Well, that's why I had 8 person Space Wars as the fall back position for 8
person Space Duel. 8 object certainly covers two players. At 19.2 you
easily have 4 player. I'm sure that with some trickery that could become 4
pairs of players given the ship-linking capability of Space Duel. Now you
are up to 8 person Space Wars, I'd say.

People might interested a paper came out of Stanford in the late 80's about
how 1/4 second delay across cabinets would not affect game play. Their
point was that 60 frames a second of update was not necessary. Events in
games are "bursty" so if you can spread the information about the events
across 1/4 second then you get more throughput.
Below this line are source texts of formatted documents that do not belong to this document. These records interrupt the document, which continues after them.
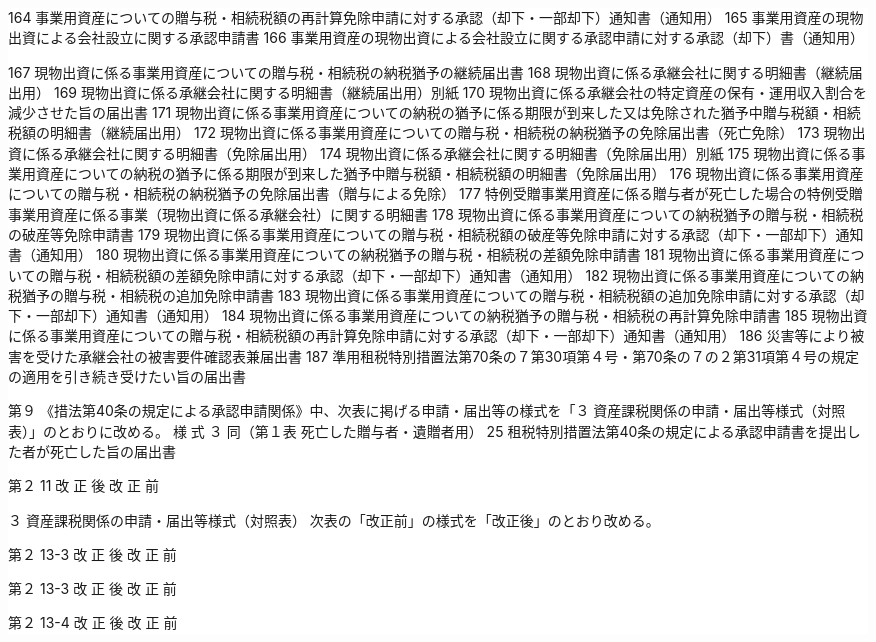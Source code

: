 164 事業用資産についての贈与税・相続税額の再計算免除申請に対する承認（却下・一部却下）通知書（通知用）
165 事業用資産の現物出資による会社設立に関する承認申請書
166 事業用資産の現物出資による会社設立に関する承認申請に対する承認（却下）書（通知用）

167 現物出資に係る事業用資産についての贈与税・相続税の納税猶予の継続届出書
168 現物出資に係る承継会社に関する明細書（継続届出用）
169 現物出資に係る承継会社に関する明細書（継続届出用）別紙
170 現物出資に係る承継会社の特定資産の保有・運用収入割合を減少させた旨の届出書
171 現物出資に係る事業用資産についての納税の猶予に係る期限が到来した又は免除された猶予中贈与税額・相続税額の明細書（継続届出用）
172 現物出資に係る事業用資産についての贈与税・相続税の納税猶予の免除届出書（死亡免除）
173 現物出資に係る承継会社に関する明細書（免除届出用）
174 現物出資に係る承継会社に関する明細書（免除届出用）別紙
175 現物出資に係る事業用資産についての納税の猶予に係る期限が到来した猶予中贈与税額・相続税額の明細書（免除届出用）
176 現物出資に係る事業用資産についての贈与税・相続税の納税猶予の免除届出書（贈与による免除）
177 特例受贈事業用資産に係る贈与者が死亡した場合の特例受贈事業用資産に係る事業（現物出資に係る承継会社）に関する明細書
178 現物出資に係る事業用資産についての納税猶予の贈与税・相続税の破産等免除申請書
179 現物出資に係る事業用資産についての贈与税・相続税額の破産等免除申請に対する承認（却下・一部却下）通知書（通知用）
180 現物出資に係る事業用資産についての納税猶予の贈与税・相続税の差額免除申請書
181 現物出資に係る事業用資産についての贈与税・相続税額の差額免除申請に対する承認（却下・一部却下）通知書（通知用）
182 現物出資に係る事業用資産についての納税猶予の贈与税・相続税の追加免除申請書
183 現物出資に係る事業用資産についての贈与税・相続税額の追加免除申請に対する承認（却下・一部却下）通知書（通知用）
184 現物出資に係る事業用資産についての納税猶予の贈与税・相続税の再計算免除申請書
185 現物出資に係る事業用資産についての贈与税・相続税額の再計算免除申請に対する承認（却下・一部却下）通知書（通知用）
186 災害等により被害を受けた承継会社の被害要件確認表兼届出書
187 準用租税特別措置法第70条の７第30項第４号・第70条の７の２第31項第４号の規定の適用を引き続き受けたい旨の届出書

第９ 《措法第40条の規定による承認申請関係》中、次表に掲げる申請・届出等の様式を「３ 資産課税関係の申請・届出等様式（対照表）」のとおりに改める。
様 式
３ 同（第１表 死亡した贈与者・遺贈者用）
25 租税特別措置法第40条の規定による承認申請書を提出した者が死亡した旨の届出書




第２ 11
改 正 後 改 正 前

３ 資産課税関係の申請・届出等様式（対照表）
次表の「改正前」の様式を「改正後」のとおり改める。




第２ 13-3
改 正 後 改 正 前




第２ 13-3
改 正 後 改 正 前




第２ 13-4
改 正 後 改 正 前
In their case, they
demonstrated this on a multi player "shooting" pacman game....a much easier
case than our free form Space Wars example.

I'm not suggesting this approach, since the Stanford suggestion complicates
the project by an order of magnitude. But it does seem to be the way that
Clay's going by transmitting control information.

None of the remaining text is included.